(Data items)
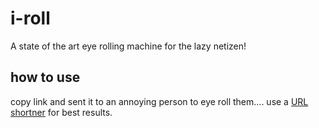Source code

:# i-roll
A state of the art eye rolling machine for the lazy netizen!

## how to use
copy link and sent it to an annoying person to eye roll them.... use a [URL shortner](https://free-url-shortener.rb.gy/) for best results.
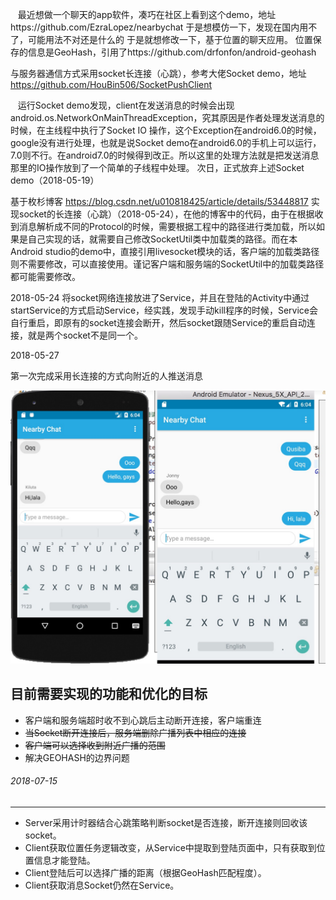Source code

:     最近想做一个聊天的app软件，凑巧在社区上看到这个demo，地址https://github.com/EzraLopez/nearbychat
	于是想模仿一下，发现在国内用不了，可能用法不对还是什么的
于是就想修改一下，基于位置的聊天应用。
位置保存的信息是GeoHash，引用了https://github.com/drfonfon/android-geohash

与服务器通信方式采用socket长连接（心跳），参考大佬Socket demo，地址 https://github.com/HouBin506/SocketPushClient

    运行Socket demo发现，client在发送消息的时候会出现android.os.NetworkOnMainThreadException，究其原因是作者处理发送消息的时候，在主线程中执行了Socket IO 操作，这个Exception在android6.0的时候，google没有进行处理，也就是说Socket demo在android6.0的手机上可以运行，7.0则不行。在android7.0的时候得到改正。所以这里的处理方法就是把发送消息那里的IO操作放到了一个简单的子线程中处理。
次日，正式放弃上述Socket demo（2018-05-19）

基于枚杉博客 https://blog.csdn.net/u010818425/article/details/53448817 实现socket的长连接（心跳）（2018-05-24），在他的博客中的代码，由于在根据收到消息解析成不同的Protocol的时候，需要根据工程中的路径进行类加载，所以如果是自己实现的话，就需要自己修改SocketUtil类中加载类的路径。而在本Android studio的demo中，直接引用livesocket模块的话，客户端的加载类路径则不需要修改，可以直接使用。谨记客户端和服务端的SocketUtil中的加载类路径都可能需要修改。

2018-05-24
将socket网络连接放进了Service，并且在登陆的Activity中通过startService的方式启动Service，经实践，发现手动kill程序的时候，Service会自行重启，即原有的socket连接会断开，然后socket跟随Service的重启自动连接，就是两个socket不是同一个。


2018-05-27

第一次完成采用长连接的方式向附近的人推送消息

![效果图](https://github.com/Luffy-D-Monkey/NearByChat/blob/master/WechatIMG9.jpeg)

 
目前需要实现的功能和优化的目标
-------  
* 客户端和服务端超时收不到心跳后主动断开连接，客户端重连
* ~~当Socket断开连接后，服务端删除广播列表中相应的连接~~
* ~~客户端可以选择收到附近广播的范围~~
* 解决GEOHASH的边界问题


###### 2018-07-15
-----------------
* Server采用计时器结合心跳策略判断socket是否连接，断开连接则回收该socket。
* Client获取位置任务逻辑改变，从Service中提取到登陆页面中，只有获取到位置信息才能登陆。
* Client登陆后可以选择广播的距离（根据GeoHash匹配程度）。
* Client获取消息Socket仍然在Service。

#### Exercise description:
In the entries, how many lines include the string "github"? Only the number should be given.

#### Answer to this problem:
4